> What to do
Omit every picture and output the rest of the records exactly as they are.

> Input
========================================

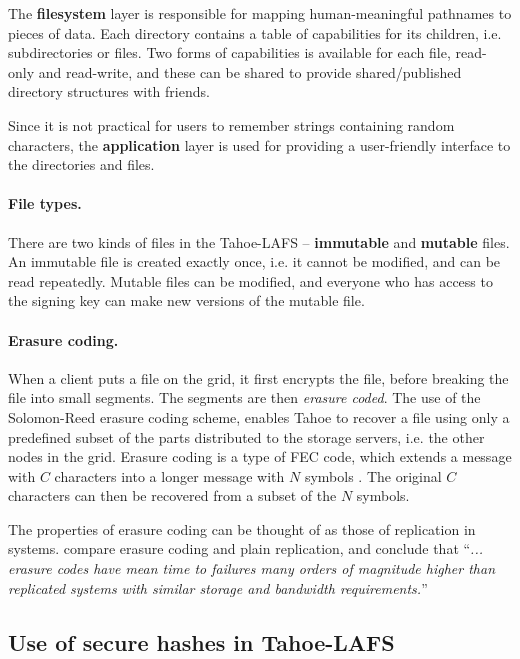 \documentclass[english,12pt,a4paper]{book}
\begin{document}
The \textbf{filesystem} layer is responsible for mapping human-meaningful
pathnames to pieces of data. Each directory contains a table of capabilities
for its children, i.e. subdirectories or files. Two forms of capabilities is
available for each file, read-only and read-write, and these can be shared to
provide shared/published directory structures with friends.

Since it is not practical for users to remember strings containing random
characters, the \textbf{application} layer is used for providing a user-friendly
interface to the directories and files.

\paragraph{File types.}

There are two kinds of files in the Tahoe-\ac{LAFS} -- \textbf{immutable} and
\textbf{mutable} files. An immutable file is created exactly once, i.e. it
cannot be modified, and can be read repeatedly. Mutable files can be modified,
and everyone who has access to the signing key can make new versions of
the mutable file.

\paragraph{Erasure coding.}

When a client puts a file on the grid, it first encrypts the file, before
breaking the file into small segments. The segments are then \emph{erasure
coded}.  The use of the Solomon-Reed erasure coding scheme, enables Tahoe to
recover a file using only a predefined subset of the parts distributed to the
storage servers, i.e. the other nodes in the grid. Erasure coding is a type of
\ac{FEC} code, which extends a message with $C$ characters into a longer message
with $N$ symbols \cite{t_reed-solomon}.  The original $C$ characters can then be
recovered from a subset of the $N$ symbols.

The properties of erasure coding can be thought of as those of replication in
 systems. \citet*{t_erasure} compare erasure coding and plain
replication, and conclude that ``\emph{...  erasure codes have mean time to
failures many orders of magnitude higher than replicated systems with similar
storage and bandwidth requirements.}''

\subsection{Use of secure hashes in Tahoe-LAFS}
\end{document}
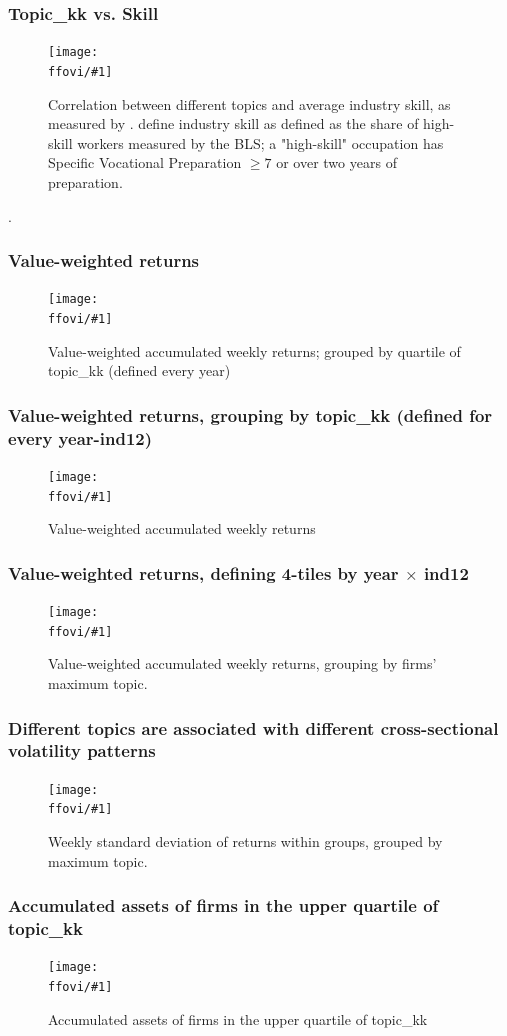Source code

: \documentclass{beamer}
\newcommand{\ffovi}{dicfullmc10thr10defnob5noa0_8_6t}
\newcommand{\insertfigurevi}[2]{
\begin{figure}[h!]
  \centering
  \texttt{[image: \\ffovi/\#1]}
  \centering
  \captionsetup{font=scriptsize}
  \caption{#2}
  \label{fig:#1}
\end{figure}
}
\begin{document}
\begin{frame}
\frametitle{Topic\_kk vs. Skill}
\scriptsize
\insertfigurevi{heatmap}{Correlation between different topics and average industry skill, as measured by \cite{Belo2017-qi}. \cite{Belo2017-qi} define industry skill as defined as the share of high-skill workers measured by the BLS; a "high-skill" occupation has Specific Vocational Preparation $\geq 7$ or over two years of preparation.}. 
\end{frame}

\begin{frame}
\frametitle{Value-weighted returns}
\insertfigurevi{awawr}{Value-weighted accumulated weekly returns; grouped by quartile of topic\_kk (defined every year)}
\end{frame}



\begin{frame}
\frametitle{Value-weighted returns, grouping by topic\_kk (defined for every year-ind12)}
\insertfigurevi{awawr_aggind}{Value-weighted accumulated weekly returns}
\end{frame}

\begin{frame}
\frametitle{Value-weighted returns, defining 4-tiles by year $\times$ ind12}
\insertfigurevi{awawr_byg}{Value-weighted accumulated weekly returns, grouping by firms' maximum topic.}
\end{frame}

\begin{frame}
\frametitle{Different topics are associated with different cross-sectional volatility patterns}
\insertfigurevi{wsdr_byg}{Weekly standard deviation of returns within groups, grouped by maximum topic.}
\end{frame}

\begin{frame}
\frametitle{Accumulated assets of firms in the upper quartile of topic\_kk}
\insertfigurevi{stackedplot_at}{Accumulated assets of firms in the upper quartile of topic\_kk}
\end{frame}
\end{document}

========================================

> Answer to this problem
 \documentclass[english,12pt,a4paper]{book}
\begin{document}
The \textbf{filesystem} layer is responsible for mapping human-meaningful
pathnames to pieces of data. Each directory contains a table of capabilities
for its children, i.e. subdirectories or files. Two forms of capabilities is
available for each file, read-only and read-write, and these can be shared to
provide shared/published directory structures with friends.

Since it is not practical for users to remember strings containing random
characters, the \textbf{application} layer is used for providing a user-friendly
interface to the directories and files.

\paragraph{File types.}

There are two kinds of files in the Tahoe-\ac{LAFS} -- \textbf{immutable} and
\textbf{mutable} files. An immutable file is created exactly once, i.e. it
cannot be modified, and can be read repeatedly. Mutable files can be modified,
and everyone who has access to the signing key can make new versions of
the mutable file.

\paragraph{Erasure coding.}

When a client puts a file on the grid, it first encrypts the file, before
breaking the file into small segments. The segments are then \emph{erasure
coded}.  The use of the Solomon-Reed erasure coding scheme, enables Tahoe to
recover a file using only a predefined subset of the parts distributed to the
storage servers, i.e. the other nodes in the grid. Erasure coding is a type of
\ac{FEC} code, which extends a message with $C$ characters into a longer message
with $N$ symbols \cite{t_reed-solomon}.  The original $C$ characters can then be
recovered from a subset of the $N$ symbols.

The properties of erasure coding can be thought of as those of replication in
 systems. \citet*{t_erasure} compare erasure coding and plain
replication, and conclude that ``\emph{...  erasure codes have mean time to
failures many orders of magnitude higher than replicated systems with similar
storage and bandwidth requirements.}''

\subsection{Use of secure hashes in Tahoe-LAFS}
\end{document}
Source code

: \documentclass{beamer}
\newcommand{\ffovi}{dicfullmc10thr10defnob5noa0_8_6t}
\newcommand{\insertfigurevi}[2]{
\begin{figure}[h!]
  \centering
  \texttt{[image: \\ffovi/\#1]}
  \centering
  \captionsetup{font=scriptsize}
  \caption{#2}
  \label{fig:#1}
\end{figure}
}
\begin{document}
\begin{frame}
\frametitle{Topic\_kk vs. Skill}
\scriptsize
\insertfigurevi{heatmap}{Correlation between different topics and average industry skill, as measured by \cite{Belo2017-qi}. \cite{Belo2017-qi} define industry skill as defined as the share of high-skill workers measured by the BLS; a "high-skill" occupation has Specific Vocational Preparation $\geq 7$ or over two years of preparation.}. 
\end{frame}

\begin{frame}
\frametitle{Value-weighted returns}
\insertfigurevi{awawr}{Value-weighted accumulated weekly returns; grouped by quartile of topic\_kk (defined every year)}
\end{frame}



\begin{frame}
\frametitle{Value-weighted returns, grouping by topic\_kk (defined for every year-ind12)}
\insertfigurevi{awawr_aggind}{Value-weighted accumulated weekly returns}
\end{frame}

\begin{frame}
\frametitle{Value-weighted returns, defining 4-tiles by year $\times$ ind12}
\insertfigurevi{awawr_byg}{Value-weighted accumulated weekly returns, grouping by firms' maximum topic.}
\end{frame}

\begin{frame}
\frametitle{Different topics are associated with different cross-sectional volatility patterns}
\insertfigurevi{wsdr_byg}{Weekly standard deviation of returns within groups, grouped by maximum topic.}
\end{frame}

\begin{frame}
\frametitle{Accumulated assets of firms in the upper quartile of topic\_kk}
\insertfigurevi{stackedplot_at}{Accumulated assets of firms in the upper quartile of topic\_kk}
\end{frame}
\end{document}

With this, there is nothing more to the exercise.